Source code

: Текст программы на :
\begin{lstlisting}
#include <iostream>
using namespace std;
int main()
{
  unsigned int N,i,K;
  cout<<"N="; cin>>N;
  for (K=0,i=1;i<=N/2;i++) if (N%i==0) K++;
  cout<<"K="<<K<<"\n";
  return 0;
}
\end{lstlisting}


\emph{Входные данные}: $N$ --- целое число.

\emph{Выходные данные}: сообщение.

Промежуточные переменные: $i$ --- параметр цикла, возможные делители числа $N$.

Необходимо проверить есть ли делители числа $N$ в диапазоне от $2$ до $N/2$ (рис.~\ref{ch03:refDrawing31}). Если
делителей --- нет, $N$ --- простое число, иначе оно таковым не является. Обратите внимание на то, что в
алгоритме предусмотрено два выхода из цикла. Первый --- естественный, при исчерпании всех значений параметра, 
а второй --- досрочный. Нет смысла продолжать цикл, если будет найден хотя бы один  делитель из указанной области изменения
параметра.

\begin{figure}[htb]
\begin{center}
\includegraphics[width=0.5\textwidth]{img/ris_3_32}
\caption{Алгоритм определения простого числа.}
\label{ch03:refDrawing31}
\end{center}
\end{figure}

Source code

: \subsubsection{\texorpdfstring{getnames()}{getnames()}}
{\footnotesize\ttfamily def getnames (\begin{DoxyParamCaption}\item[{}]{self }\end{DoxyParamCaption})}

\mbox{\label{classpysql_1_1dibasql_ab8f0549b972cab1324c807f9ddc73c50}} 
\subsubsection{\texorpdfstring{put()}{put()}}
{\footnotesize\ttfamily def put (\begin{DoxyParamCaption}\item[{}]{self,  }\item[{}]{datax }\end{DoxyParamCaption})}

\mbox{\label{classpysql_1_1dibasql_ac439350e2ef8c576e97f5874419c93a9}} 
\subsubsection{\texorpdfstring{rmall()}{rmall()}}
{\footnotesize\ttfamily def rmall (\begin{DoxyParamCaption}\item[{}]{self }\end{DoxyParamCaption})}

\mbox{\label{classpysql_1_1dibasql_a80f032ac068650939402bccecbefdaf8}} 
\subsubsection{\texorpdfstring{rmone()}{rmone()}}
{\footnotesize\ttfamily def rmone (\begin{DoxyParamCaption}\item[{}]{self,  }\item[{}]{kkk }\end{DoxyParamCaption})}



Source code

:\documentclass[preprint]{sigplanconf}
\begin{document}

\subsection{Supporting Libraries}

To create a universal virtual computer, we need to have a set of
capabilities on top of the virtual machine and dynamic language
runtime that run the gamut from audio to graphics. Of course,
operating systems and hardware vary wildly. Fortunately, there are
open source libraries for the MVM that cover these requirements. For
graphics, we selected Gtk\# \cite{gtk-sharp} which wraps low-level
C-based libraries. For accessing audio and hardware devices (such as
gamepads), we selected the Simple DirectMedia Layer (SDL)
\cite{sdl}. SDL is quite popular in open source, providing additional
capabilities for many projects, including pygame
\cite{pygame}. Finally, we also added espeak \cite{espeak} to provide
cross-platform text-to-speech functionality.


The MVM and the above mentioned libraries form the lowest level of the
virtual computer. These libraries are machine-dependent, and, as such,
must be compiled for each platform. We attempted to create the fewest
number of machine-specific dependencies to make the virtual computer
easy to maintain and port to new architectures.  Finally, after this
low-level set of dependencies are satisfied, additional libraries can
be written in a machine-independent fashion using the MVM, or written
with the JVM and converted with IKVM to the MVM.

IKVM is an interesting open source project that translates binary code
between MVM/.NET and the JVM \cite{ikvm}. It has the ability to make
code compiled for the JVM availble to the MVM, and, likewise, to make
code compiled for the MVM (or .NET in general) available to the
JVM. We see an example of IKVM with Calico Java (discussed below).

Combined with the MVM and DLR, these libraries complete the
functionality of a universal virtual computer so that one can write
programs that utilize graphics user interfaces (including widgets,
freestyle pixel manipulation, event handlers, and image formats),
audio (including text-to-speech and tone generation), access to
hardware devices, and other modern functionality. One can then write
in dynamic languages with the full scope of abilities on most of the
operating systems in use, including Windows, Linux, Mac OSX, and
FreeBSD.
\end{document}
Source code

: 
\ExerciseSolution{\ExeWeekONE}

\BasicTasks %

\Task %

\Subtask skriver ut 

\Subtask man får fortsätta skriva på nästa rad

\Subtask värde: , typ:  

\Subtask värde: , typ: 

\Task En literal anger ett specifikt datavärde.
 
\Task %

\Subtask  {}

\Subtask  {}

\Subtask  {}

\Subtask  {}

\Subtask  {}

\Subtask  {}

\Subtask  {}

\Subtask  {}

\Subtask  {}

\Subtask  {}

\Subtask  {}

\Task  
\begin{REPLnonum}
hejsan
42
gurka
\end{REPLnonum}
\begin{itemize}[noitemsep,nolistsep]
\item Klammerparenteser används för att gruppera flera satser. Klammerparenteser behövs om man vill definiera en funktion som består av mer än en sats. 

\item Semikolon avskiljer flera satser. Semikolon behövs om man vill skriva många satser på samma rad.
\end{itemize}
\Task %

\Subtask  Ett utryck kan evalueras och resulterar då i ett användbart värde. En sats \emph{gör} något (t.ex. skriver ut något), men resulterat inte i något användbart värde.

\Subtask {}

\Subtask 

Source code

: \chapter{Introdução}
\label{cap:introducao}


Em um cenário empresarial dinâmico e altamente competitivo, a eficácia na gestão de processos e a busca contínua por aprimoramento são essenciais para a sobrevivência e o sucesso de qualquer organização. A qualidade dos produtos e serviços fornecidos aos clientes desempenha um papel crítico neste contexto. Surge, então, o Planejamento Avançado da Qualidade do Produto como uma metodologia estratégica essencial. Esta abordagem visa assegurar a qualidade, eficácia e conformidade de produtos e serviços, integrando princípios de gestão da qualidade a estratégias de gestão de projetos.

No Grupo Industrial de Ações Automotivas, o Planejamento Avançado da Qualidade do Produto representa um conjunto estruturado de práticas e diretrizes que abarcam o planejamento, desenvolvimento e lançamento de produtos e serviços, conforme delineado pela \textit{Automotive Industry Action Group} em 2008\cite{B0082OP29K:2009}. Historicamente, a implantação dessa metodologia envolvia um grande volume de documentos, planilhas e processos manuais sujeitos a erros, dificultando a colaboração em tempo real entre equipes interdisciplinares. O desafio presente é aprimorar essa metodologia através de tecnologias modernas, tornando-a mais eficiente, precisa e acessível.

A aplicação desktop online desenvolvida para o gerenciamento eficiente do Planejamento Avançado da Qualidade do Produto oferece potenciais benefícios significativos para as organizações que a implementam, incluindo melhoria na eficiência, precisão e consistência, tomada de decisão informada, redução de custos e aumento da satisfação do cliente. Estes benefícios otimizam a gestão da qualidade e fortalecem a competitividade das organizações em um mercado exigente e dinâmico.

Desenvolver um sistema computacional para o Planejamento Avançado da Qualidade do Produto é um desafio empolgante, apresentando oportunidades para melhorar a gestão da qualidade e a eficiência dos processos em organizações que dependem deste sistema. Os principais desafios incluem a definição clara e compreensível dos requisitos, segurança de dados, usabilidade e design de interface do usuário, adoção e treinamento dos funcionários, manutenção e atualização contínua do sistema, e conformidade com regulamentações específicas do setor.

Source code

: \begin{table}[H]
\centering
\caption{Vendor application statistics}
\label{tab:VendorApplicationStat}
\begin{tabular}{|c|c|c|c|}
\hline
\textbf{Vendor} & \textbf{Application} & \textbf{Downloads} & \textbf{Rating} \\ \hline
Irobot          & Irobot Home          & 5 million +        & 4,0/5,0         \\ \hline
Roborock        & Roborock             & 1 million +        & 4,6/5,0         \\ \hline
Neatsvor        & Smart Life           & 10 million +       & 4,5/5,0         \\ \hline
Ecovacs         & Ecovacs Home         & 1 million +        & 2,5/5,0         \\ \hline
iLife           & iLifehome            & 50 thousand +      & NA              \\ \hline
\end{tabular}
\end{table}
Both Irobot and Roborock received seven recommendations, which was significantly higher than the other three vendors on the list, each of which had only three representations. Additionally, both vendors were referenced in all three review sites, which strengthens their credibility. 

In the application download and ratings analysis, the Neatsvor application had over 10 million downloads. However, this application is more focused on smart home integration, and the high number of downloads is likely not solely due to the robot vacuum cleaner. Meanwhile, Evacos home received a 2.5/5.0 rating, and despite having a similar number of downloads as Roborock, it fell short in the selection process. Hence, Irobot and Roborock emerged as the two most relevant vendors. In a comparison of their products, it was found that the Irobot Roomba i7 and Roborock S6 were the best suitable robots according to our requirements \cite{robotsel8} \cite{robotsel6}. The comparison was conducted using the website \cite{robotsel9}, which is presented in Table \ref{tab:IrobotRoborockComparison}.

_HOW TO COMPLETE THIS TASK_: Your reply should hold only the lines from the first line of the records through the one with "делителей --- нет, $N$", reproduced word for word.

_EXERCISE ANSWER_:
Source code

: Текст программы на :
\begin{lstlisting}
#include <iostream>
using namespace std;
int main()
{
  unsigned int N,i,K;
  cout<<"N="; cin>>N;
  for (K=0,i=1;i<=N/2;i++) if (N%i==0) K++;
  cout<<"K="<<K<<"\n";
  return 0;
}
\end{lstlisting}


\emph{Входные данные}: $N$ --- целое число.

\emph{Выходные данные}: сообщение.

Промежуточные переменные: $i$ --- параметр цикла, возможные делители числа $N$.

Необходимо проверить есть ли делители числа $N$ в диапазоне от $2$ до $N/2$ (рис.~\ref{ch03:refDrawing31}). Если
делителей --- нет, $N$ --- простое число, иначе оно таковым не является. Обратите внимание на то, что в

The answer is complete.